Excerpted records >>
************

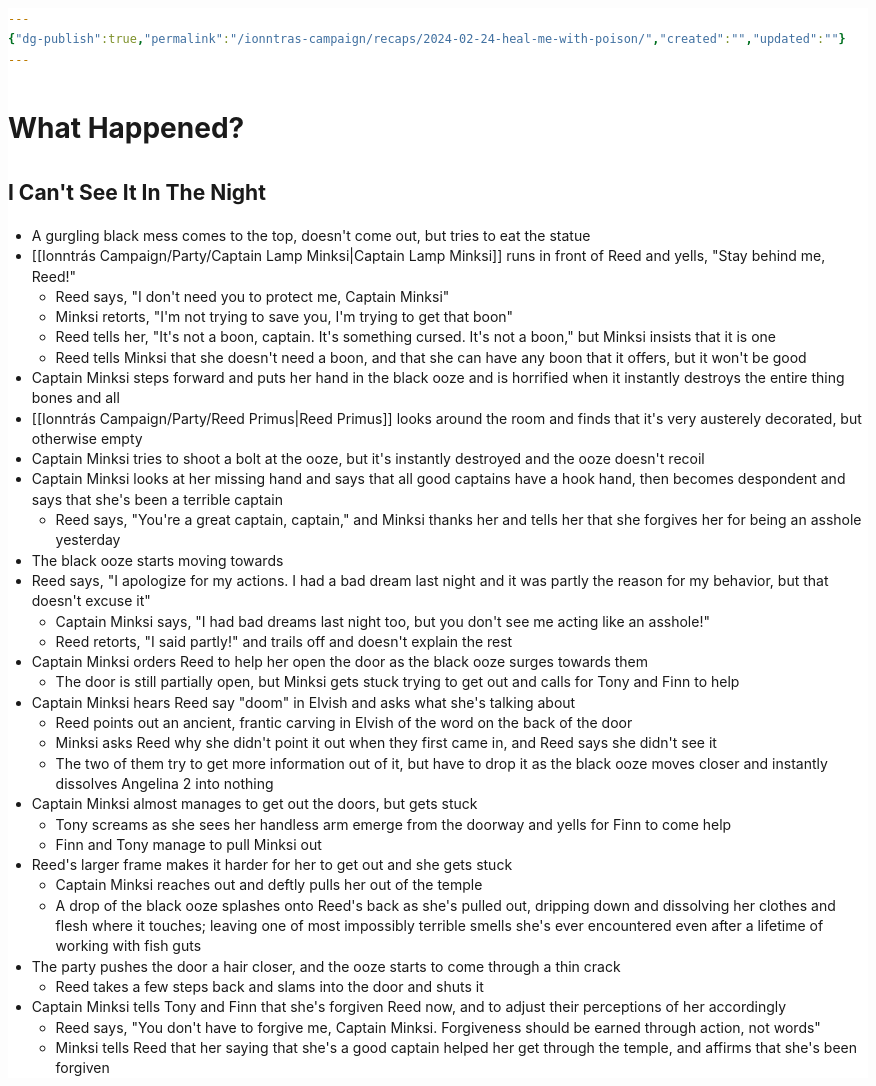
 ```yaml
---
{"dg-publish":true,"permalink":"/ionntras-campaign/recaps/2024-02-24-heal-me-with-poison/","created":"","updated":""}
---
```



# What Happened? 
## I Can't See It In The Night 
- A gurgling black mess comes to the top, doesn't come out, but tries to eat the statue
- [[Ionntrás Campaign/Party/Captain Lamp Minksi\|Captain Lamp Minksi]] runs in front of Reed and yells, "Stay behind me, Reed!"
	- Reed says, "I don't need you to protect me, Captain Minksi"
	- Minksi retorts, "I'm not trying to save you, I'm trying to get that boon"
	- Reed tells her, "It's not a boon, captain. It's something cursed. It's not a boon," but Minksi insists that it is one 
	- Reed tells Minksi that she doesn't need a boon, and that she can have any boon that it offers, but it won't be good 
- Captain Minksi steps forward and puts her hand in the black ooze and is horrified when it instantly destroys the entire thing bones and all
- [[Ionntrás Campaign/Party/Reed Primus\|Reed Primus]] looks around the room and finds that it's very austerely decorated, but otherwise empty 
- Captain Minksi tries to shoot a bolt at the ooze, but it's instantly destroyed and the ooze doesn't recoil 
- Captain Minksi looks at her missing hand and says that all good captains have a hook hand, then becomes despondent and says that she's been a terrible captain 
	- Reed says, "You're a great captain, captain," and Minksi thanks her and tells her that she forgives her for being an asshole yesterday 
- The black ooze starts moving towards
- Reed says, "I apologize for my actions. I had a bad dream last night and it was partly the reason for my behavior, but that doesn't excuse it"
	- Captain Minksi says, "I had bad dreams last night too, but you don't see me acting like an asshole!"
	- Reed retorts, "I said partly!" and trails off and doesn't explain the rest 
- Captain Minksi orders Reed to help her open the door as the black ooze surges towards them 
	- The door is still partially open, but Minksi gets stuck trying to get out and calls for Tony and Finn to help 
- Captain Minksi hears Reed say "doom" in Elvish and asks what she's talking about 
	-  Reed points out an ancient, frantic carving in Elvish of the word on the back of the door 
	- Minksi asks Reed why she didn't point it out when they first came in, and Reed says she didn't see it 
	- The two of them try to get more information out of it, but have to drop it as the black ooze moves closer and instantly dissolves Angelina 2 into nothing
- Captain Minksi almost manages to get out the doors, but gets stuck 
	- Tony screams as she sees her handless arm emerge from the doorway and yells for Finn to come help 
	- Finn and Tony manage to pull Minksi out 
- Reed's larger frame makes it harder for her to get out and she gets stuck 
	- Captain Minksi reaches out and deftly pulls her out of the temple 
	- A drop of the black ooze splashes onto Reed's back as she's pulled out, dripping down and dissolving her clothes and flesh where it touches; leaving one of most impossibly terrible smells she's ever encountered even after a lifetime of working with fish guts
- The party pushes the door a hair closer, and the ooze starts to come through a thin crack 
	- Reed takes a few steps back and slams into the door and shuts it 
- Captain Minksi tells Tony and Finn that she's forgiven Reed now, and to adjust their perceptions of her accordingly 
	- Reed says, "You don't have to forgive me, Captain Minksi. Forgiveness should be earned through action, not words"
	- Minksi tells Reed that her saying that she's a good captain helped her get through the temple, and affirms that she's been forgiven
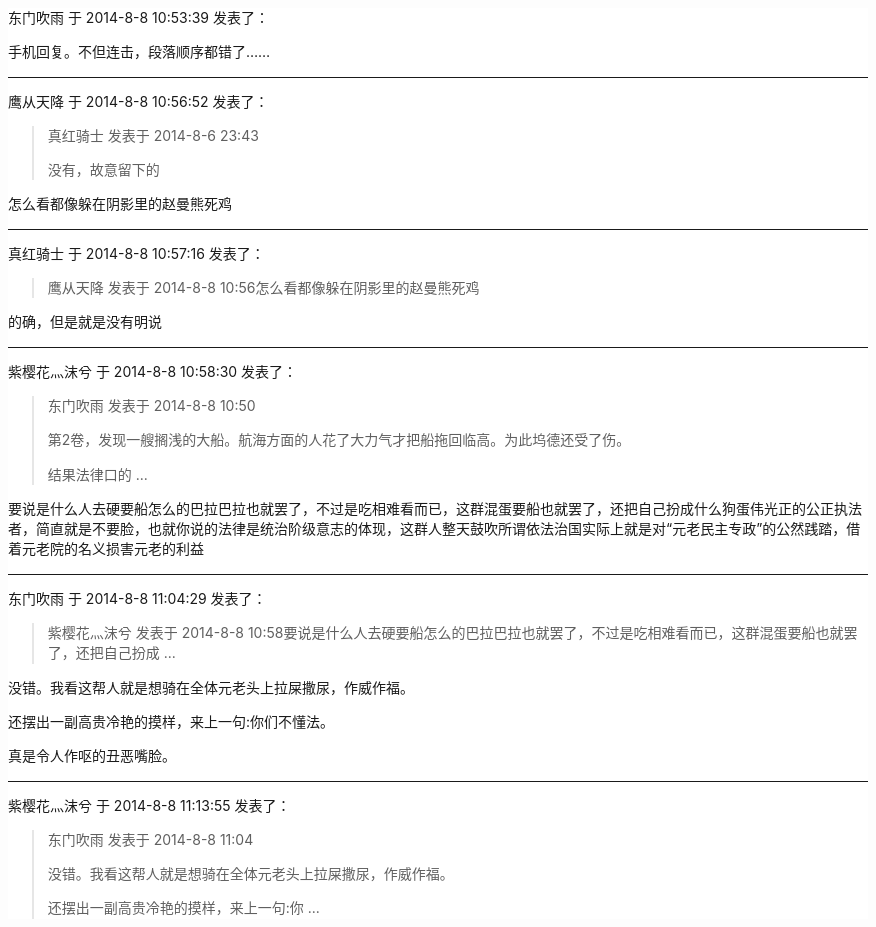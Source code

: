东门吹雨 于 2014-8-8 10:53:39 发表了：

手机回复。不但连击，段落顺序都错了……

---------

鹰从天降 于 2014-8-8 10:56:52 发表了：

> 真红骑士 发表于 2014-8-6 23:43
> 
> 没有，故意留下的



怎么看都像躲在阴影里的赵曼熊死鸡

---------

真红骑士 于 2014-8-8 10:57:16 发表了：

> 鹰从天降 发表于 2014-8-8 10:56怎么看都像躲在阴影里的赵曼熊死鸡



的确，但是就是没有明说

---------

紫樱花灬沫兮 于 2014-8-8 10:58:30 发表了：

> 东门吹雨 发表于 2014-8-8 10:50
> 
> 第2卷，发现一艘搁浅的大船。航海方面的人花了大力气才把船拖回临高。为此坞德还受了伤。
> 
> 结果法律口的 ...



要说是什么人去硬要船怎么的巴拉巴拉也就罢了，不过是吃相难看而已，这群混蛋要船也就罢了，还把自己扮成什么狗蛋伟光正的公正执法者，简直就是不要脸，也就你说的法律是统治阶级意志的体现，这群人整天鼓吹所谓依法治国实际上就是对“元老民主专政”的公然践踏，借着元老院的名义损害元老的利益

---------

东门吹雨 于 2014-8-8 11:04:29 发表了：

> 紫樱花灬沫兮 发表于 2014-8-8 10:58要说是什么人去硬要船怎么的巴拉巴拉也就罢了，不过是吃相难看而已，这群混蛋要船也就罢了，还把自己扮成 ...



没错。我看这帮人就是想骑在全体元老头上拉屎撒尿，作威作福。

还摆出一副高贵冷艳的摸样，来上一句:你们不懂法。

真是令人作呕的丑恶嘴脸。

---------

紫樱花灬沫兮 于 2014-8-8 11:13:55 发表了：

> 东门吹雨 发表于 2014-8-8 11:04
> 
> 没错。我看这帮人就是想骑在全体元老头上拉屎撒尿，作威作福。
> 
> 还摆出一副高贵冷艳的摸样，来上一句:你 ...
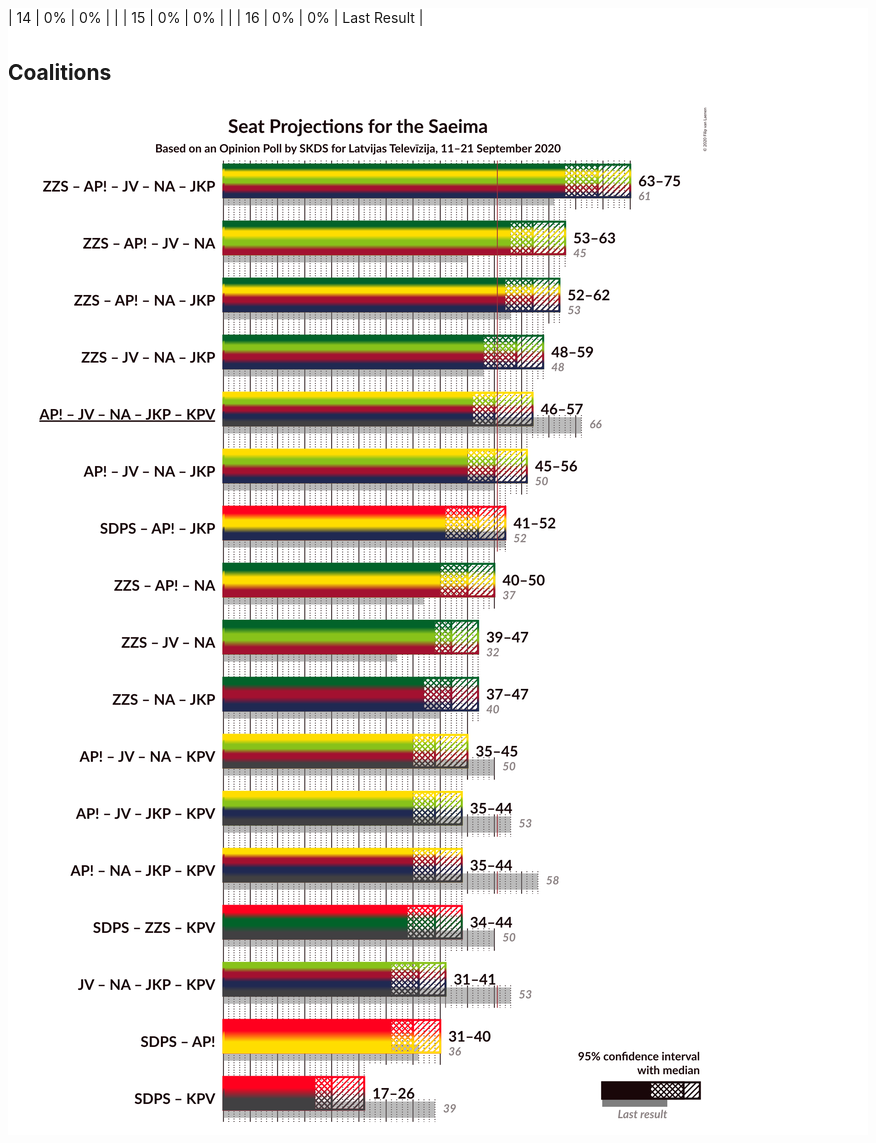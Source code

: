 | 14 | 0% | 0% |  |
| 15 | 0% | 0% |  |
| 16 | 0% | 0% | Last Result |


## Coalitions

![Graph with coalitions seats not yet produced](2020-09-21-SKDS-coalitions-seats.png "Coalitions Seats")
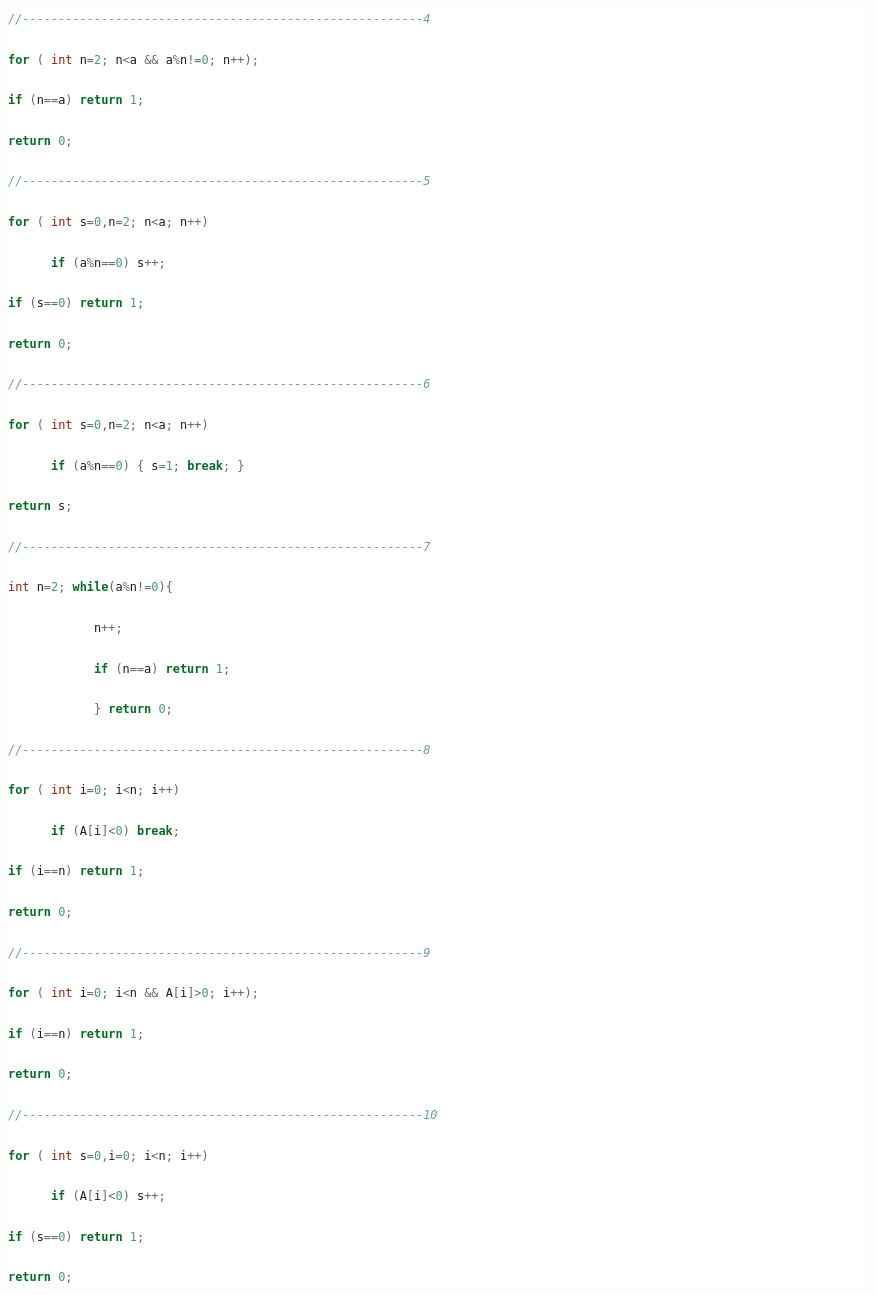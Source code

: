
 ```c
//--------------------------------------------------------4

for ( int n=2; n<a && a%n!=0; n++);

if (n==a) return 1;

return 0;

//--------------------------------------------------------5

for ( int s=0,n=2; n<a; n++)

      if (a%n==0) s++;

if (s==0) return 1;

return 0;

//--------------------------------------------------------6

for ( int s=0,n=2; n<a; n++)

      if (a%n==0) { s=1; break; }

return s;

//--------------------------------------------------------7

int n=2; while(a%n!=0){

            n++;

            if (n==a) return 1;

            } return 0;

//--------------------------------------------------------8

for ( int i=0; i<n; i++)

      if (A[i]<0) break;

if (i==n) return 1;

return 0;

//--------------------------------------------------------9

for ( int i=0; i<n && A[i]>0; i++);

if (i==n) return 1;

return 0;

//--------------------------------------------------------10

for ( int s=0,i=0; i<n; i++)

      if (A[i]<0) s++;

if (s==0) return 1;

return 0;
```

************

Problem statement >>
Give the count of lines in the data that contain the word "steps", and write nothing besides it.

Written answer >>
2